初めて病院のエコーで武優を見た時は、マメみたいで不思議だった。だんだん、心臓が動いて、人間らしい形になっていって、手足をバタバタするようになって。本当に生まれてきてくれるのが楽しみだった。
「たけひろ」という名前は結構早くから候補にあがっていて、まだ名前が決まる前から「タケ」と呼んでいたんだよ。実は当時のTVドラマ「Dr.コトー診療所」に出てくる登場人物の1人に「たけひろ」という子供がいて、その子のように素直で、ひたむきで、芯の強い、そしてかわいい子になってほしいというのが最初のきっかけ。それから画数を考えながらたくさん漢字の候補を考えて、父さんが「武優」という字を見つけた時に、「これだ!」と思った。なかなか父さんと母さんの意見が合わなかったんだけど、この名前だけは二人が一瞬で気に入った。名前の通り、たくましく、それでいて人の気持ちの分かる優しい子になってくれたらいいな。

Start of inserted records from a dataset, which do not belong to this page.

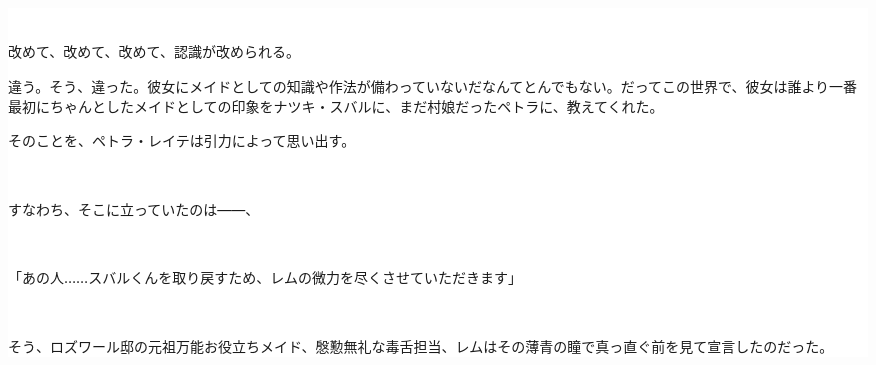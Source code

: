 　

改めて、改めて、改めて、認識が改められる。

違う。そう、違った。彼女にメイドとしての知識や作法が備わっていないだなんてとんでもない。だってこの世界で、彼女は誰より一番最初にちゃんとしたメイドとしての印象をナツキ・スバルに、まだ村娘だったペトラに、教えてくれた。

そのことを、ペトラ・レイテは引力によって思い出す。

　

すなわち、そこに立っていたのは――、

　

「あの人……スバルくんを取り戻すため、レムの微力を尽くさせていただきます」

　

そう、ロズワール邸の元祖万能お役立ちメイド、慇懃無礼な毒舌担当、レムはその薄青の瞳で真っ直ぐ前を見て宣言したのだった。

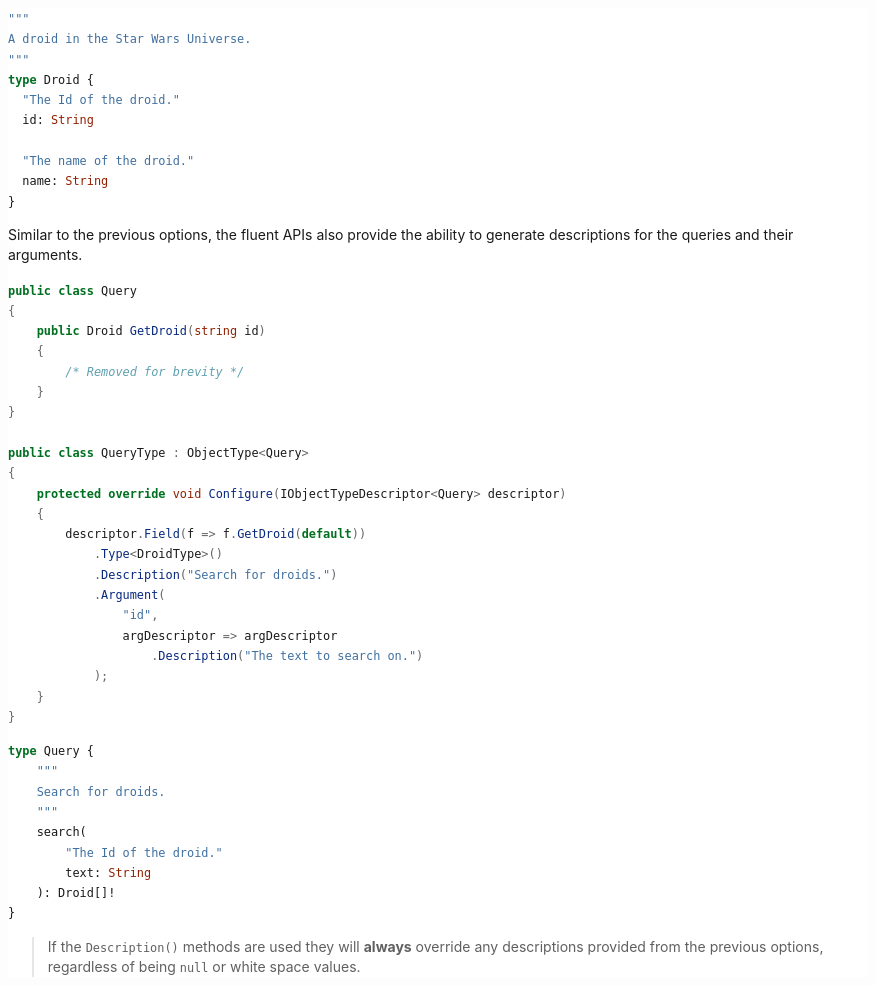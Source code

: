 

```graphql
"""
A droid in the Star Wars Universe.
"""
type Droid {
  "The Id of the droid."
  id: String

  "The name of the droid."
  name: String
}
```



Similar to the previous options, the fluent APIs also provide the ability to generate descriptions for the queries and their arguments.




```csharp
public class Query
{
    public Droid GetDroid(string id)
    {
        /* Removed for brevity */
    }
}

public class QueryType : ObjectType<Query>
{
    protected override void Configure(IObjectTypeDescriptor<Query> descriptor)
    {
        descriptor.Field(f => f.GetDroid(default))
            .Type<DroidType>()
            .Description("Search for droids.")
            .Argument(
                "id",
                argDescriptor => argDescriptor
                    .Description("The text to search on.")
            );
    }
}
```



```graphql
type Query {
    """
    Search for droids.
    """
    search(
        "The Id of the droid."
        text: String
    ): Droid[]!
}
```



> If the `Description()` methods are used they will **always** override any descriptions provided from the previous options, regardless of being `null` or white space values.
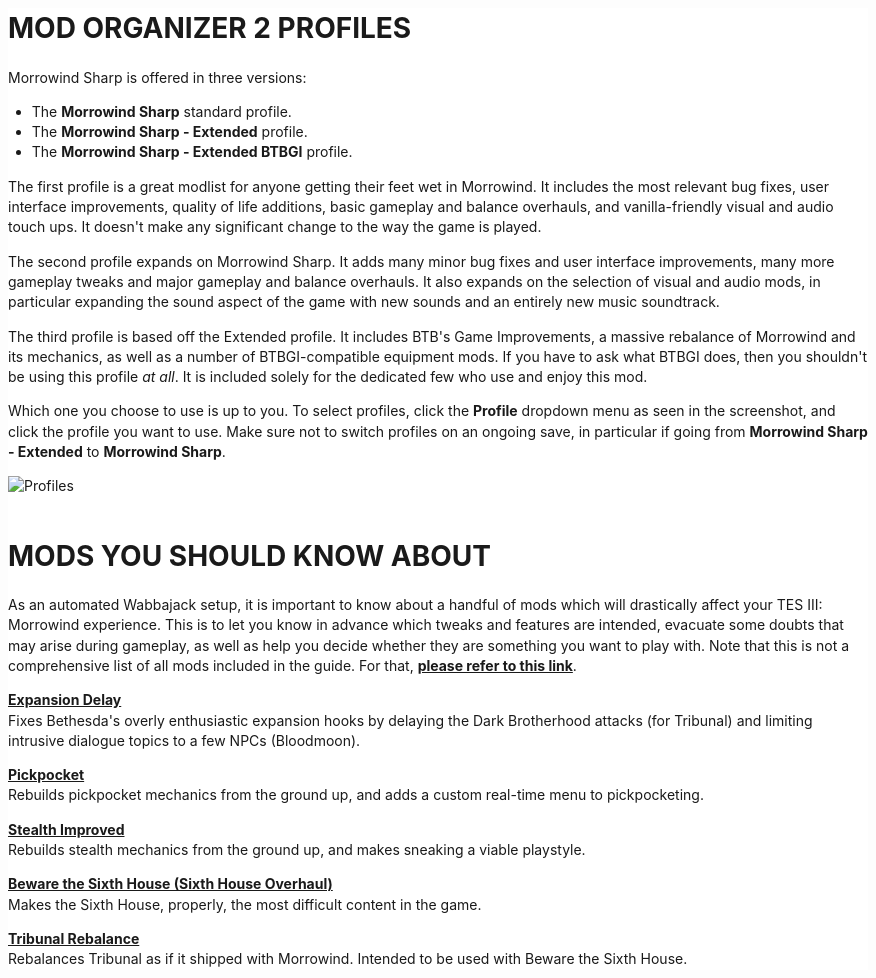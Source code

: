 # MOD ORGANIZER 2 PROFILES

Morrowind Sharp is offered in three versions:
- The **Morrowind Sharp** standard profile.
- The **Morrowind Sharp - Extended** profile.
- The **Morrowind Sharp - Extended BTBGI** profile.

The first profile is a great modlist for anyone getting their feet wet in Morrowind. It includes the most relevant bug fixes, user interface improvements, quality of life additions, basic gameplay and balance overhauls, and vanilla-friendly visual and audio touch ups. It doesn't make any significant change to the way the game is played.

The second profile expands on Morrowind Sharp. It adds many minor bug fixes and user interface improvements, many more gameplay tweaks and major gameplay and balance overhauls. It also expands on the selection of visual and audio mods, in particular expanding the sound aspect of the game with new sounds and an entirely new music soundtrack.

The third profile is based off the Extended profile. It includes BTB's Game Improvements, a massive rebalance of Morrowind and its mechanics, as well as a number of BTBGI-compatible equipment mods. If you have to ask what BTBGI does, then you shouldn't be using this profile *at all*. It is included solely for the dedicated few who use and enjoy this mod.

Which one you choose to use is up to you. To select profiles, click the **Profile** dropdown menu as seen in the screenshot, and click the profile you want to use. Make sure not to switch profiles on an ongoing save, in particular if going from **Morrowind Sharp - Extended** to **Morrowind Sharp**.

![Profiles](https://raw.githubusercontent.com/Sigourn/morrowind-sharp/master/MO_profileSelection.png)

# MODS YOU SHOULD KNOW ABOUT

As an automated Wabbajack setup, it is important to know about a handful of mods which will drastically affect your TES III: Morrowind experience. This is to let you know in advance which tweaks and features are intended, evacuate some doubts that may arise during gameplay, as well as help you decide whether they are something you want to play with. Note that this is not a comprehensive list of all mods included in the guide. For that, [**please refer to this link**](https://github.com/Sigourn/morrowind-sharp/blob/master/main.md).

[**Expansion Delay**](https://www.nexusmods.com/morrowind/mods/47588)  
Fixes Bethesda's overly enthusiastic expansion hooks by delaying the Dark Brotherhood attacks (for Tribunal) and limiting intrusive dialogue topics to a few NPCs (Bloodmoon).

[**Pickpocket**](https://www.nexusmods.com/morrowind/mods/47581)  
Rebuilds pickpocket mechanics from the ground up, and adds a custom real-time menu to pickpocketing.

[**Stealth Improved**](https://www.nexusmods.com/morrowind/mods/49614)  
Rebuilds stealth mechanics from the ground up, and makes sneaking a viable playstyle.

[**Beware the Sixth House (Sixth House Overhaul)**](https://www.nexusmods.com/morrowind/mods/46036)  
Makes the Sixth House, properly, the most difficult content in the game.

[**Tribunal Rebalance**](https://www.nexusmods.com/morrowind/mods/45713)  
Rebalances Tribunal as if it shipped with Morrowind. Intended to be used with Beware the Sixth House.
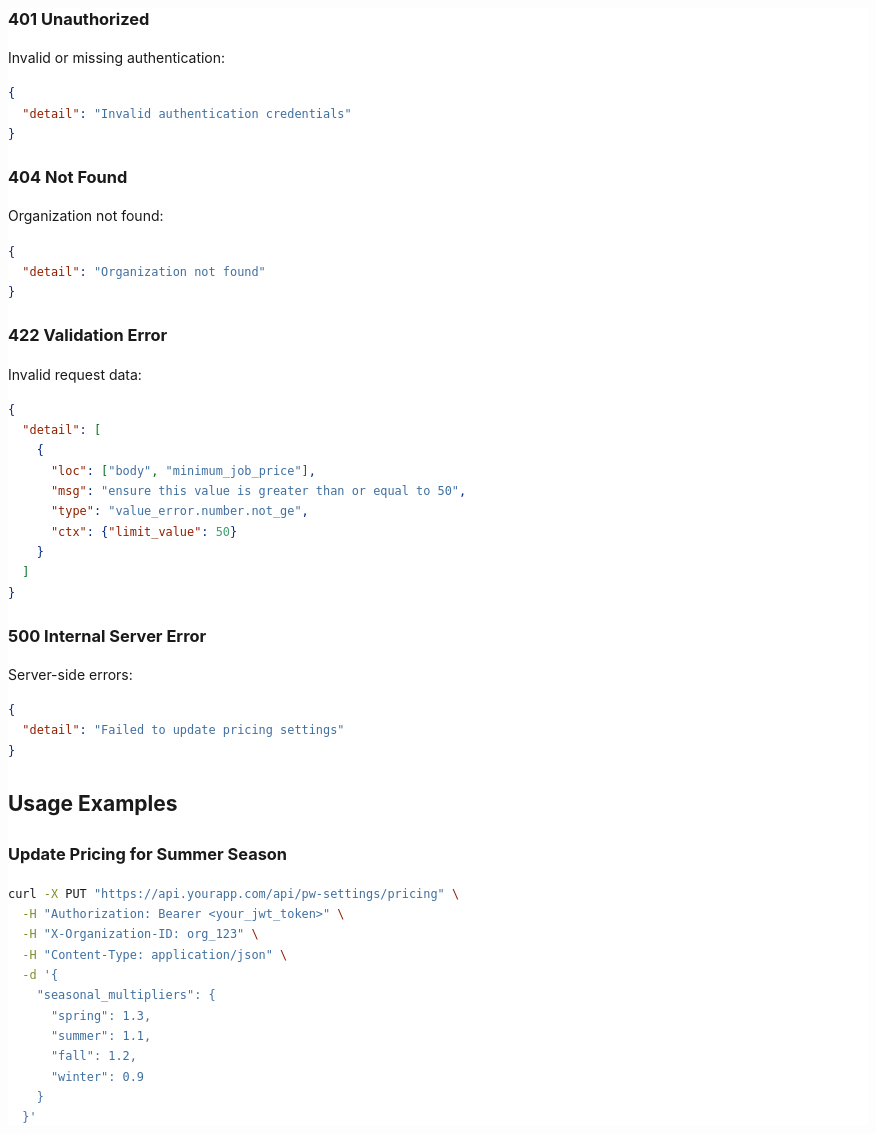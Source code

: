 ### 401 Unauthorized
Invalid or missing authentication:
```json
{
  "detail": "Invalid authentication credentials"
}
```

### 404 Not Found
Organization not found:
```json
{
  "detail": "Organization not found"
}
```

### 422 Validation Error
Invalid request data:
```json
{
  "detail": [
    {
      "loc": ["body", "minimum_job_price"],
      "msg": "ensure this value is greater than or equal to 50",
      "type": "value_error.number.not_ge",
      "ctx": {"limit_value": 50}
    }
  ]
}
```

### 500 Internal Server Error
Server-side errors:
```json
{
  "detail": "Failed to update pricing settings"
}
```

## Usage Examples

### Update Pricing for Summer Season

```bash
curl -X PUT "https://api.yourapp.com/api/pw-settings/pricing" \
  -H "Authorization: Bearer <your_jwt_token>" \
  -H "X-Organization-ID: org_123" \
  -H "Content-Type: application/json" \
  -d '{
    "seasonal_multipliers": {
      "spring": 1.3,
      "summer": 1.1,
      "fall": 1.2,
      "winter": 0.9
    }
  }'
```
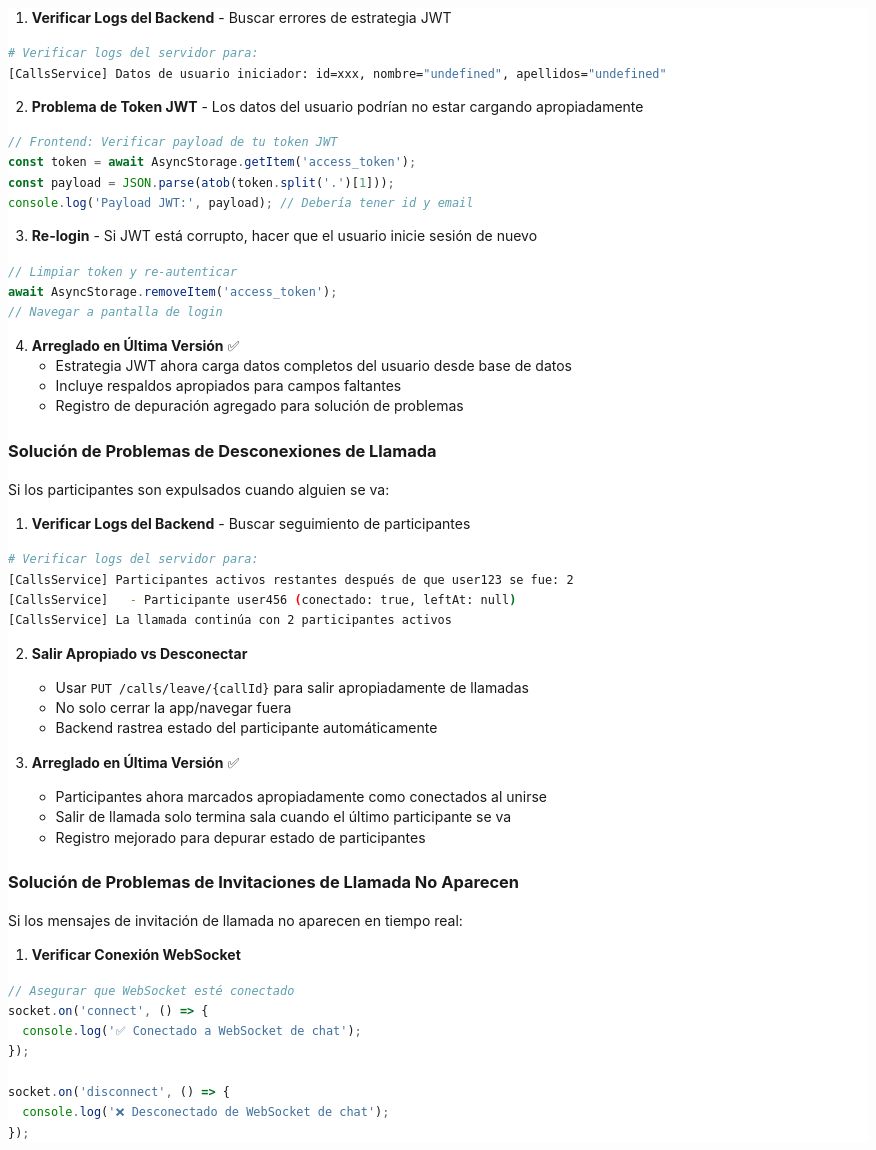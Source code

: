 1. **Verificar Logs del Backend** - Buscar errores de estrategia JWT
```bash
# Verificar logs del servidor para:
[CallsService] Datos de usuario iniciador: id=xxx, nombre="undefined", apellidos="undefined"
```

2. **Problema de Token JWT** - Los datos del usuario podrían no estar cargando apropiadamente
```javascript
// Frontend: Verificar payload de tu token JWT
const token = await AsyncStorage.getItem('access_token');
const payload = JSON.parse(atob(token.split('.')[1]));
console.log('Payload JWT:', payload); // Debería tener id y email
```

3. **Re-login** - Si JWT está corrupto, hacer que el usuario inicie sesión de nuevo
```javascript
// Limpiar token y re-autenticar
await AsyncStorage.removeItem('access_token');
// Navegar a pantalla de login
```

4. **Arreglado en Última Versión** ✅
   - Estrategia JWT ahora carga datos completos del usuario desde base de datos
   - Incluye respaldos apropiados para campos faltantes
   - Registro de depuración agregado para solución de problemas

### Solución de Problemas de Desconexiones de Llamada

Si los participantes son expulsados cuando alguien se va:

1. **Verificar Logs del Backend** - Buscar seguimiento de participantes
```bash
# Verificar logs del servidor para:
[CallsService] Participantes activos restantes después de que user123 se fue: 2
[CallsService]   - Participante user456 (conectado: true, leftAt: null)
[CallsService] La llamada continúa con 2 participantes activos
```

2. **Salir Apropiado vs Desconectar**
   - Usar `PUT /calls/leave/{callId}` para salir apropiadamente de llamadas
   - No solo cerrar la app/navegar fuera
   - Backend rastrea estado del participante automáticamente

3. **Arreglado en Última Versión** ✅
   - Participantes ahora marcados apropiadamente como conectados al unirse
   - Salir de llamada solo termina sala cuando el último participante se va
   - Registro mejorado para depurar estado de participantes

### Solución de Problemas de Invitaciones de Llamada No Aparecen

Si los mensajes de invitación de llamada no aparecen en tiempo real:

1. **Verificar Conexión WebSocket**
```javascript
// Asegurar que WebSocket esté conectado
socket.on('connect', () => {
  console.log('✅ Conectado a WebSocket de chat');
});

socket.on('disconnect', () => {
  console.log('❌ Desconectado de WebSocket de chat');
});
```
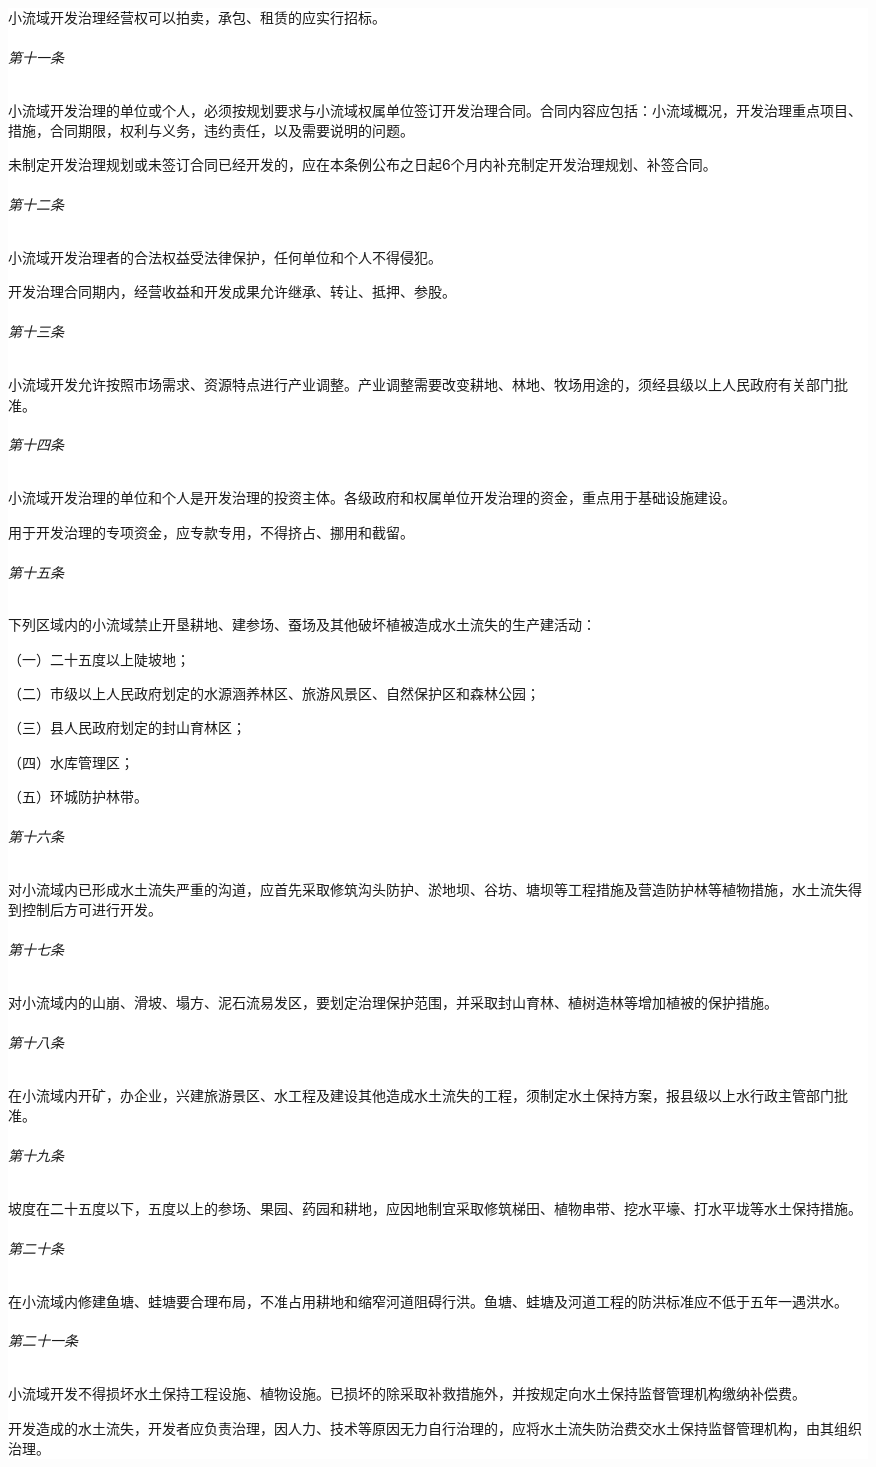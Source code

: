 小流域开发治理经营权可以拍卖，承包、租赁的应实行招标。

###### 第十一条

小流域开发治理的单位或个人，必须按规划要求与小流域权属单位签订开发治理合同。合同内容应包括：小流域概况，开发治理重点项目、措施，合同期限，权利与义务，违约责任，以及需要说明的问题。

未制定开发治理规划或未签订合同已经开发的，应在本条例公布之日起6个月内补充制定开发治理规划、补签合同。

###### 第十二条

小流域开发治理者的合法权益受法律保护，任何单位和个人不得侵犯。

开发治理合同期内，经营收益和开发成果允许继承、转让、抵押、参股。

###### 第十三条

小流域开发允许按照市场需求、资源特点进行产业调整。产业调整需要改变耕地、林地、牧场用途的，须经县级以上人民政府有关部门批准。

###### 第十四条

小流域开发治理的单位和个人是开发治理的投资主体。各级政府和权属单位开发治理的资金，重点用于基础设施建设。

用于开发治理的专项资金，应专款专用，不得挤占、挪用和截留。

###### 第十五条

下列区域内的小流域禁止开垦耕地、建参场、蚕场及其他破坏植被造成水土流失的生产建活动：

（一）二十五度以上陡坡地；

（二）市级以上人民政府划定的水源涵养林区、旅游风景区、自然保护区和森林公园；

（三）县人民政府划定的封山育林区；

（四）水库管理区；

（五）环城防护林带。

###### 第十六条

对小流域内已形成水土流失严重的沟道，应首先采取修筑沟头防护、淤地坝、谷坊、塘坝等工程措施及营造防护林等植物措施，水土流失得到控制后方可进行开发。

###### 第十七条

对小流域内的山崩、滑坡、塌方、泥石流易发区，要划定治理保护范围，并采取封山育林、植树造林等增加植被的保护措施。

###### 第十八条

在小流域内开矿，办企业，兴建旅游景区、水工程及建设其他造成水土流失的工程，须制定水土保持方案，报县级以上水行政主管部门批准。

###### 第十九条

坡度在二十五度以下，五度以上的参场、果园、药园和耕地，应因地制宜采取修筑梯田、植物串带、挖水平壕、打水平垅等水土保持措施。

###### 第二十条

在小流域内修建鱼塘、蛙塘要合理布局，不准占用耕地和缩窄河道阻碍行洪。鱼塘、蛙塘及河道工程的防洪标准应不低于五年一遇洪水。

###### 第二十一条

小流域开发不得损坏水土保持工程设施、植物设施。已损坏的除采取补救措施外，并按规定向水土保持监督管理机构缴纳补偿费。

开发造成的水土流失，开发者应负责治理，因人力、技术等原因无力自行治理的，应将水土流失防治费交水土保持监督管理机构，由其组织治理。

お腹の中にいる頃の武優は、電車が大好きで、母さんが会社や病院の行き帰りに電車に乗ると、決まってお腹の中で大きく動いて喜んでた。順調にすくすくと育ってくれたから、母さんは何の心配もなく、たくさん散歩したり、エアロビクスで踊ったり、こつこつと武優に着せる服を縫ったりできたんだよ。
予定日は4月25日。でも早く会いたくて、「もう生まれてきてもいいよ」って言ったその夜、眠れなくて起きあがった時に武優を守ってた水が出てきた。いよいよだ!とすぐに病院に電話して、ちょうど起きてきた父さんに車を飛ばしてもらって病院に行った。病院に行くとすぐに陣痛がはじまったんだけど、なかなか母さんの子宮口は開かず。でも武優は「早く出たい、早く出たい」ってぐいぐい中から押していて、苦しかった。
朝になると、おばあちゃんが来てくれた。「来てもらわなくても大丈夫」って言ってたんだけど、きっと心配だったんだと思う。夕方にはもう母さんすっかりクタクタで、武優が早く出すぎてしまわないようにお尻を押してくれるおばあちゃんに「違う!」と大声で怒鳴ったりしてたなぁ。病院で出たご飯の天ぷらも、見るのもしんどかったくらい。でも不思議とお腹はすかなかった。そしてなぜか陣痛で苦しい最中に、頼んでいたコープの宅配がきてることを思い出して、「しまった!コープに電話するの忘れたぁ!!」と叫んで、おばあちゃんと父さんはあきれるやら安心するやらで大笑いされたよ。
夜になると看護婦さんがなかなか来てくれなくて、やっときてくれた看護婦さんに「いつになったら産んでもいいんですか?」とくってかかってた。看護婦さんも困っただろうな。
とうとう、武優を産むお部屋に行った。父さんも一緒。母さんはエアロビで呼吸やいきみ方の練習をしてたから、練習通り台をつかんで、一生懸命力を入れたり抜いたり。父さんの方がオロオロして、母さんに握り締めたポカリスエットを差し出して「いらない!」とか言われて困ってた。20分ほどで武優誕生。頭が出てきて、最後は病院の先生や助産士さんに引っ張り出されたみたいだったよ。「ホギャー!ホェッ、ホェッ」というか弱いんだけれど生命力にあふれた泣き声を聞いた時は、人生で一番嬉しかった!!よく生まれてきてくれたね!!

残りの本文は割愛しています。